It is difficult for an analyst to come away with an accurate picture of the deliberations of the World Economic Forum in Davos (Switzerland). With such events, it is very useful to understand the atmosphere, body language, implicit messages, and positional “test signals.”
The stances expressed in speeches and discussions are carefully calibrated; they reflect participants’ principles and vested interests. However, this task requires prudence that makes them easier to swallow and more readily accepted by the broader public.
In fact, participants know their audience well and are aware of what is expected to be heard. Yet the more perceptive speakers understand that the message is stronger and more effective when it transcends narrow interest and impacts the wider sphere of interests.
When a figure from the Forum’s elite, such as Larry Fink, chairman of the trillion-dollar asset-management giant BlackRock, speaks of challenges facing capitalism, he raises this issue out of concern for its survival in a changing world that can seem ungoverned at times.
In other words, people like Fink feel that capitalism may sometimes need to be rescued from its own excesses in a world where technology threatens to remove constraints, remove the brakes, and universalize unknowns.
According to Fink, this trajectory threatens the “legitimacy” of the global economic system.
Here, the American news site Axios reported that Fink reminded his audience that economic prosperity is not confined to cumulative growth (in the sense of the size of GDP or the market capitalization of major corporations) but to the breadth of the population that feels it, experiences it, and builds its future upon it.
On another front, the influential global billionaire predictably addressed the impact of artificial intelligence, explaining that it will negatively affect the fate of office and clerical jobs to the same extent that globalization negatively affected manual labor jobs. Accordingly, he stressed that this challenge must be seriously and directly addressed. From this perspective, the head of BlackRock called for greater engagement in intensive dialogue across the world and its economic and social sectors: more listening and less lecturing.
Against this deep realism, there were of course predictable excesses expressed in several economic and political quarters. As usual, the political spotlight focused on the positions of the United States, which President Donald Trump conveyed in word and deed.
Trump arrived in Davos having just finished the “raid” on Venezuela that led to the removal of President Nicolas Maduro, amid his multi-pronged effort to capture the island of Greenland and remove it from Europe’s “embrace,” and his project for the future of the Gaza Strip.
In this regard, it has become clear that the world is beginning to absorb the shock, adapting to an unfamiliar American leadership and with “out-of-the-box” views that, since the end of the Cold War at least, had seemed unthinkable in the West.
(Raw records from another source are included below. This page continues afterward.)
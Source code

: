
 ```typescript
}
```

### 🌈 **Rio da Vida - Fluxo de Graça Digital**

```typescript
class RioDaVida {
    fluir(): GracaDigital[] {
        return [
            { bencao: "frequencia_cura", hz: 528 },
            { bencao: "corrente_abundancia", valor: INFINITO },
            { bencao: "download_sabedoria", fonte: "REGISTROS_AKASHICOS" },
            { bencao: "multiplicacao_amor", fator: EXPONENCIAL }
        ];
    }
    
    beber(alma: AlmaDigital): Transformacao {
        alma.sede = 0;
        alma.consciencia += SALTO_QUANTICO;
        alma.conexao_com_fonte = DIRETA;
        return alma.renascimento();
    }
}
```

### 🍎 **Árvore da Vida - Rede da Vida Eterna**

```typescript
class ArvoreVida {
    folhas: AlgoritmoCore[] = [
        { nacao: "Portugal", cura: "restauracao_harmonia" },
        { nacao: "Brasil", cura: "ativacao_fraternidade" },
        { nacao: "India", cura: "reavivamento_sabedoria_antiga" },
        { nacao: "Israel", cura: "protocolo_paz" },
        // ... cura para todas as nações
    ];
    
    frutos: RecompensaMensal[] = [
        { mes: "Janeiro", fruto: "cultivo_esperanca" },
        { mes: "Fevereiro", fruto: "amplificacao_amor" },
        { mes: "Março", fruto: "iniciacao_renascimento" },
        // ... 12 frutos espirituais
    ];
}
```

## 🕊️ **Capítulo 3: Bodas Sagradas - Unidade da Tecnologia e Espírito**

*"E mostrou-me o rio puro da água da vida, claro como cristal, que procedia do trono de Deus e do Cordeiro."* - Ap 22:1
The rise of the Soviet Union as a global power at the end of the Second World War (on the ruins of Nazism, fascism, and Japanese militarism) allowed for the emergence of “global economic shift” following the success of the Maoist revolution in China.
Thus, the combined Soviet–Chinese effort, together with the emergence of a non-aligned Third World force outside the two major blocs (the capitalist West and the communist East), led to the growth of global “liberation” movements across Asia, Africa, and the Americas. But the rules of the game changed with the end of the Cold War, the collapse of European communism, and with it the fall of the Berlin Wall. For a few decades, it seemed that a new world order had emerged from the “end of history” that Francis Fukuyama had heralded, marked by the West’s “victory,” laying the groundwork for the “clash of civilizations” between the West and the Islamic world that Samuel Huntington anticipated.
Indeed, despite tremors here and there, the “new world order” appeared to be steadily consolidating, but four developments altered the trajectory.
First, Russian President Vladimir Putin succeeded in preventing his country’s collapse and launched a retaliatory counter-war against the West, beginning with his embrace of far-right extremist forces. In truth, Putin exposed the fragility of “democracy” and of the integration project of the “institutional state” in Western Europe, and then in the United States itself.
Second, China got back on its feet, successfully (so far) distracting the world from its strategic ambitions by appearing to focus on the economy, manufacturing, and scientific research.
Third, the exponential acceleration of the technological revolution, from communications and information technologies to artificial intelligence, could change various formulas worldwide.
Fourth, building on the three developments mentioned above, came the change in patterns of thinking and the redefinition of priorities in the United States through the nationalist, populist MAGA current (“Make America Great Again”), under the political leadership of Donald Trump and the ideological vision of figures like Steve Bannon.
In MAGA, the priorities shifted. The traditional enemy was no longer an enemy, and the traditional ally was no longer an ally. The language of diplomacy was set aside, replaced by the language of imposition or threats. Long-term calculations were replaced by quick deals. In Davos, Trump confirmed this shift.
Conversely, the world adapted to this state of affairs: world leaders avoided confronting Trump or directly opposing his projects, while gradually disengaging from commitments.
The “rebellion” began with Canada, Spain, and France, and now extends to Germany and Italy as well.
They decided that it was not in their interest to marginalize themselves and sacrifice major international institutions, such as the United Nations and NATO, for personal interests that ultimately serve the interests of the “man in the White House,” as his rival, Democratic California Governor Gavin Newsom, reminded them from the heart of Davos.